*** Input data ***

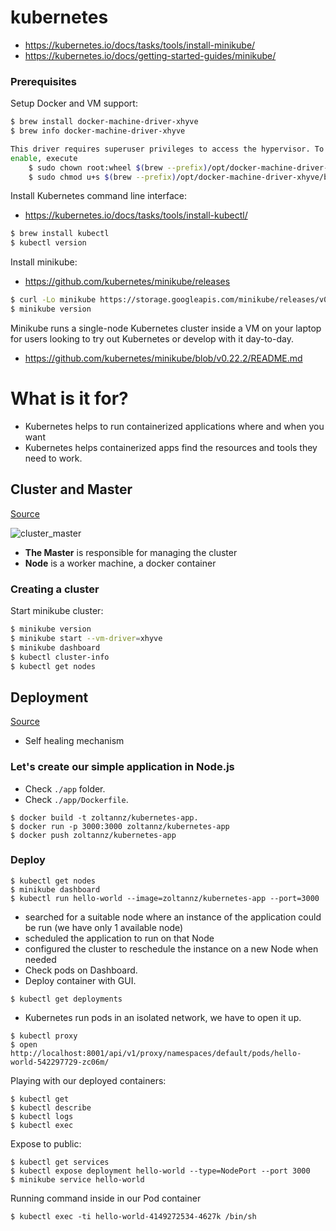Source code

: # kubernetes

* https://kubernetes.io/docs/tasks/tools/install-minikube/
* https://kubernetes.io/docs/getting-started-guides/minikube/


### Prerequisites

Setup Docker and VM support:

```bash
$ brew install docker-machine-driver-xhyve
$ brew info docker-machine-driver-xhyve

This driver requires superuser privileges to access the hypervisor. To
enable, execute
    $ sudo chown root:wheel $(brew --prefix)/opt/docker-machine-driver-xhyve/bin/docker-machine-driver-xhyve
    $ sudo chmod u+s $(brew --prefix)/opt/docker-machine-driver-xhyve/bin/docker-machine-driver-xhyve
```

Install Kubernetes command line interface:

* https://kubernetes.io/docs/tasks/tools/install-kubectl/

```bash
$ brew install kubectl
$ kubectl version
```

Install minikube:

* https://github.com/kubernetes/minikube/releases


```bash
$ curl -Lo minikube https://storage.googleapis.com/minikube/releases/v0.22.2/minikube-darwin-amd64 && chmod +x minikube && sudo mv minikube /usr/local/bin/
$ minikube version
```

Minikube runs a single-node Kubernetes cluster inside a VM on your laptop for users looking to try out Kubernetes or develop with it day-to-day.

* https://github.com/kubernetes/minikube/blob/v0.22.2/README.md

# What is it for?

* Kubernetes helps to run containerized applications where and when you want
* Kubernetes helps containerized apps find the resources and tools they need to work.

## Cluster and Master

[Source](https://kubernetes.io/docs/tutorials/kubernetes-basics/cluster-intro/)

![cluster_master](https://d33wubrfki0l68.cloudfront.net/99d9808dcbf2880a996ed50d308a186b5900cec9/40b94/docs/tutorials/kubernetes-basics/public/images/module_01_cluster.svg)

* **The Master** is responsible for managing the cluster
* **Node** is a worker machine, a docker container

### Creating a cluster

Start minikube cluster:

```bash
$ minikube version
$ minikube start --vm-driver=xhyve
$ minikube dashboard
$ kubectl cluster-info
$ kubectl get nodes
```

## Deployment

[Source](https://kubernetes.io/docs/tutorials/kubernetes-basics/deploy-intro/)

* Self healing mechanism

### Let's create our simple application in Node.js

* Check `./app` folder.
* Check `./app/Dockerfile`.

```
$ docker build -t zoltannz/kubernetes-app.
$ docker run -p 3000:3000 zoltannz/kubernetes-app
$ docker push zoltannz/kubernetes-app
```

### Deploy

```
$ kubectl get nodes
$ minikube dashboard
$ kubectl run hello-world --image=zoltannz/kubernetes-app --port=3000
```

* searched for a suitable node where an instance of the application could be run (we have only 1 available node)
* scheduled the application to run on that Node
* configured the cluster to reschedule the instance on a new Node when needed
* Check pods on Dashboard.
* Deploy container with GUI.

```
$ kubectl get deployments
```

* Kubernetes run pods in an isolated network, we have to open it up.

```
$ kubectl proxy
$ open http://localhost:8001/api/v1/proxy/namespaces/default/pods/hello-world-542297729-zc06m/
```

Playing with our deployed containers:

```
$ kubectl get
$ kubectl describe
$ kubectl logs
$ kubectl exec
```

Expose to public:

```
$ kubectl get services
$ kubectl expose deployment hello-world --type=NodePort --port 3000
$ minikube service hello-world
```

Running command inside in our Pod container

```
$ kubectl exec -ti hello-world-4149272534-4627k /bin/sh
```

*** End of Input data ***
*** Input data ***

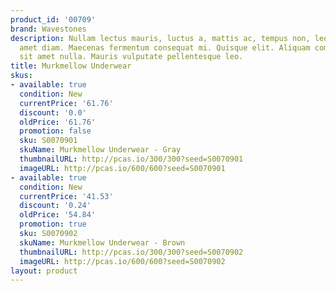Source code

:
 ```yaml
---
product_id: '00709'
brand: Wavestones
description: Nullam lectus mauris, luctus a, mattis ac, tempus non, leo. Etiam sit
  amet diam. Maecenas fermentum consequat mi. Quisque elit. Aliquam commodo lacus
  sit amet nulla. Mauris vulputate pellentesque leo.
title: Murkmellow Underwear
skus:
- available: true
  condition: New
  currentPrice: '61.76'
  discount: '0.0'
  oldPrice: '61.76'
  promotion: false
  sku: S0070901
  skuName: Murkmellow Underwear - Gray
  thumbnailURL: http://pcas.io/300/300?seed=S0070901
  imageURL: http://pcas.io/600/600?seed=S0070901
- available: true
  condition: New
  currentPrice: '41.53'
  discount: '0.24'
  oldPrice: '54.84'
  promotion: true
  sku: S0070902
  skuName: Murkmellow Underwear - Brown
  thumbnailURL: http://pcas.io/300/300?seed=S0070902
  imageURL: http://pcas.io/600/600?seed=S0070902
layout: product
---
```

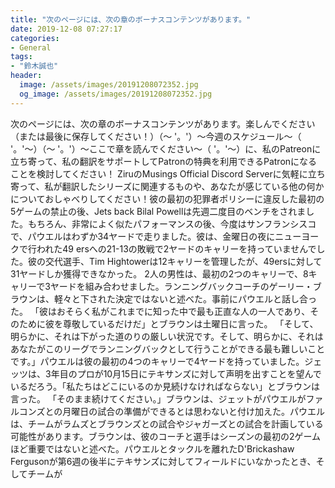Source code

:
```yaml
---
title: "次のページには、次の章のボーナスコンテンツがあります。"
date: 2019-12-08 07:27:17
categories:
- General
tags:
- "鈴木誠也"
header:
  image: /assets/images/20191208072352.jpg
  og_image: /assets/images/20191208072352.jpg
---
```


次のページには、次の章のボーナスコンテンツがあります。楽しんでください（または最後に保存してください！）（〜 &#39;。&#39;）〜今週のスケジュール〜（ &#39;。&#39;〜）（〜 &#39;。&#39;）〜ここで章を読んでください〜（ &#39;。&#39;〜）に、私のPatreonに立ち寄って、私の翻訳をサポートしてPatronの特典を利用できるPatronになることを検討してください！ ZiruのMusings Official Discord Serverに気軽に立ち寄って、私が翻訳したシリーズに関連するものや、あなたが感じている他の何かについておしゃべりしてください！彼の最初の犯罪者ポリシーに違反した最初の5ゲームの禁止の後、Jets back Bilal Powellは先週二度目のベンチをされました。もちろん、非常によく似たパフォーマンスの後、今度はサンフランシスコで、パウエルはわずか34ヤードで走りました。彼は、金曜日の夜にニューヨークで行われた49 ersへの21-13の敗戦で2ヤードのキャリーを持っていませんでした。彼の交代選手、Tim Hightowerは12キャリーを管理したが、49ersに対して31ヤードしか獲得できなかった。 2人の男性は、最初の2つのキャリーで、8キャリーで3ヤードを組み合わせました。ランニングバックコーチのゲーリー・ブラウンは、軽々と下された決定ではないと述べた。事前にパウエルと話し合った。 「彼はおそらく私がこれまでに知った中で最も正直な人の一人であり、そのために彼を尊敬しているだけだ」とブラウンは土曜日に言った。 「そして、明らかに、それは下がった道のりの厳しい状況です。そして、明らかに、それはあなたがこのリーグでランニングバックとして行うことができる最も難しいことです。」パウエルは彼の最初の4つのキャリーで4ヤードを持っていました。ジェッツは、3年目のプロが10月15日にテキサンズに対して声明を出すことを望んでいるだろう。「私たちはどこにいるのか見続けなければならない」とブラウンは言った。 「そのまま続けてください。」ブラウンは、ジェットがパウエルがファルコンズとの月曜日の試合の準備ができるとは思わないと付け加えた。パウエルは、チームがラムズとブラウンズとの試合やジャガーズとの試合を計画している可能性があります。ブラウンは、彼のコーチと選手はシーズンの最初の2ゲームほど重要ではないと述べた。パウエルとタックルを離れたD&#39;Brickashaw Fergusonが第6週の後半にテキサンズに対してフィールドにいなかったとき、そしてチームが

*** End of Input data ***
*** Input data ***

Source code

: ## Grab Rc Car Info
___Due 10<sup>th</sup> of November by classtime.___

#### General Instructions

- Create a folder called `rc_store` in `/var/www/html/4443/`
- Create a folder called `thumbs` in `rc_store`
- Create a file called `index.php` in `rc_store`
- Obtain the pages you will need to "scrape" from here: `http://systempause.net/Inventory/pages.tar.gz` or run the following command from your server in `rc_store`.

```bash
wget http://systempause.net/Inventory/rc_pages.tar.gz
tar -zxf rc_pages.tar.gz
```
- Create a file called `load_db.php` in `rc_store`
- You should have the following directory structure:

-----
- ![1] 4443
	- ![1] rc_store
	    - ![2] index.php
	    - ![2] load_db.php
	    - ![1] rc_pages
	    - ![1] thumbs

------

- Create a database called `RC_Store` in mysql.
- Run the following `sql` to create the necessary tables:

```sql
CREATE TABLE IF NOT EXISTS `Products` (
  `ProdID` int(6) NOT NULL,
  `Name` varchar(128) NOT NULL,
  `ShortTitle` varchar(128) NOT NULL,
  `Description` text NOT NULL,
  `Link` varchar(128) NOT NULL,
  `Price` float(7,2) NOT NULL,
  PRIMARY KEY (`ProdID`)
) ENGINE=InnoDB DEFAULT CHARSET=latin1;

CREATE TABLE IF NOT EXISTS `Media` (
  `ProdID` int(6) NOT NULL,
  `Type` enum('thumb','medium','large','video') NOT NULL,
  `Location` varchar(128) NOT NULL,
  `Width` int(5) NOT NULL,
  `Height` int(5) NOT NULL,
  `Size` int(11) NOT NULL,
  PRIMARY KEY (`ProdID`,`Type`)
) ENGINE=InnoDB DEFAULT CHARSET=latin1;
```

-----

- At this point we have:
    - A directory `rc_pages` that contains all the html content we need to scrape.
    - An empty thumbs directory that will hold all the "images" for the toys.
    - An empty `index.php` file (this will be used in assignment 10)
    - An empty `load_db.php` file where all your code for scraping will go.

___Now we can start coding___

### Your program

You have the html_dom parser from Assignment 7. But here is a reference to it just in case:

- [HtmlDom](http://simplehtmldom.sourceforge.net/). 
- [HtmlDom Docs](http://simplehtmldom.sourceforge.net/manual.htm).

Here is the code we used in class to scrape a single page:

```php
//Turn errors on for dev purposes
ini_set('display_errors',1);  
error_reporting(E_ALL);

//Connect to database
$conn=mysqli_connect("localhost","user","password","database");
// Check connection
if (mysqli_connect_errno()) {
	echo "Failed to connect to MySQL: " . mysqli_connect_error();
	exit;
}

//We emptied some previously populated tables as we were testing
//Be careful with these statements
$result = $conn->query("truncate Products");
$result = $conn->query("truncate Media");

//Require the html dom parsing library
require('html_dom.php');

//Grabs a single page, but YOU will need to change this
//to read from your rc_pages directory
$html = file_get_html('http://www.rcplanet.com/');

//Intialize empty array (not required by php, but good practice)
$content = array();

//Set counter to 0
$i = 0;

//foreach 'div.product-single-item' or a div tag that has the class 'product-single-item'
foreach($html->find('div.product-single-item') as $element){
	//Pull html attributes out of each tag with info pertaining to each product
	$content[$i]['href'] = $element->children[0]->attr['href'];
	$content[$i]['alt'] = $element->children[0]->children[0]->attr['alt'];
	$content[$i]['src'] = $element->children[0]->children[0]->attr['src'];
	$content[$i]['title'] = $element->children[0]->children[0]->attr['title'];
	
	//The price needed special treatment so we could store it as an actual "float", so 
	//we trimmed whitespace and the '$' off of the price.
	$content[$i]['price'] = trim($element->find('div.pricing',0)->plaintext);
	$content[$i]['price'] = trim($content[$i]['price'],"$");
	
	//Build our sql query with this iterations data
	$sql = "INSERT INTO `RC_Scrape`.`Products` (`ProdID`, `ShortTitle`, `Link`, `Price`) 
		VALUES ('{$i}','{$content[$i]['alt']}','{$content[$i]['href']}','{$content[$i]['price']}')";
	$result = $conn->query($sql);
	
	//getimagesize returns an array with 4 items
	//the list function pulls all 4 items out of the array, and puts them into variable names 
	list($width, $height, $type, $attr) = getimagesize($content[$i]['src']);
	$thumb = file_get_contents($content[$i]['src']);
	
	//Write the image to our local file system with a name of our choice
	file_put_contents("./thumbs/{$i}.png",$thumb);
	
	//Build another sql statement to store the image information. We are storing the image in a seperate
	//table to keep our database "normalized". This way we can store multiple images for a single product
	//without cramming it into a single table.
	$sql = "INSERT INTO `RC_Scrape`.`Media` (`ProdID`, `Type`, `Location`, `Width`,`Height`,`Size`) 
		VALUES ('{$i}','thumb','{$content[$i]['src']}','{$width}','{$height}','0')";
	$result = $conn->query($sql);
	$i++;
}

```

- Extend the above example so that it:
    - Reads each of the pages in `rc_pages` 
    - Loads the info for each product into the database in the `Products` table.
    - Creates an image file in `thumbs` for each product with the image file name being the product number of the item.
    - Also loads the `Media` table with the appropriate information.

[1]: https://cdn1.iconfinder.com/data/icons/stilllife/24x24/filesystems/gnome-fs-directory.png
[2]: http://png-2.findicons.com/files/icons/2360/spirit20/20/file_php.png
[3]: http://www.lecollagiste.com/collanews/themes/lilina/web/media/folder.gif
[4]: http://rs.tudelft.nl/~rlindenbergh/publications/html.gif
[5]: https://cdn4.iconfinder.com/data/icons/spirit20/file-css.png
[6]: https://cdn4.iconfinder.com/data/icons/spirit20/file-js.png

*** End of Input data ***

→ **Work required**: Only the lines above starting at the one containing "Rc Car Info" and ending at the one containing "- ![1] rc_store", both included, are to be returned, exactly as they read.

→ **Answer below**:
: ## Grab Rc Car Info
___Due 10<sup>th</sup> of November by classtime.___

#### General Instructions

- Create a folder called `rc_store` in `/var/www/html/4443/`
- Create a folder called `thumbs` in `rc_store`
- Create a file called `index.php` in `rc_store`
- Obtain the pages you will need to "scrape" from here: `http://systempause.net/Inventory/pages.tar.gz` or run the following command from your server in `rc_store`.

```bash
wget http://systempause.net/Inventory/rc_pages.tar.gz
tar -zxf rc_pages.tar.gz
```
- Create a file called `load_db.php` in `rc_store`
- You should have the following directory structure:

-----
- ![1] 4443
	- ![1] rc_store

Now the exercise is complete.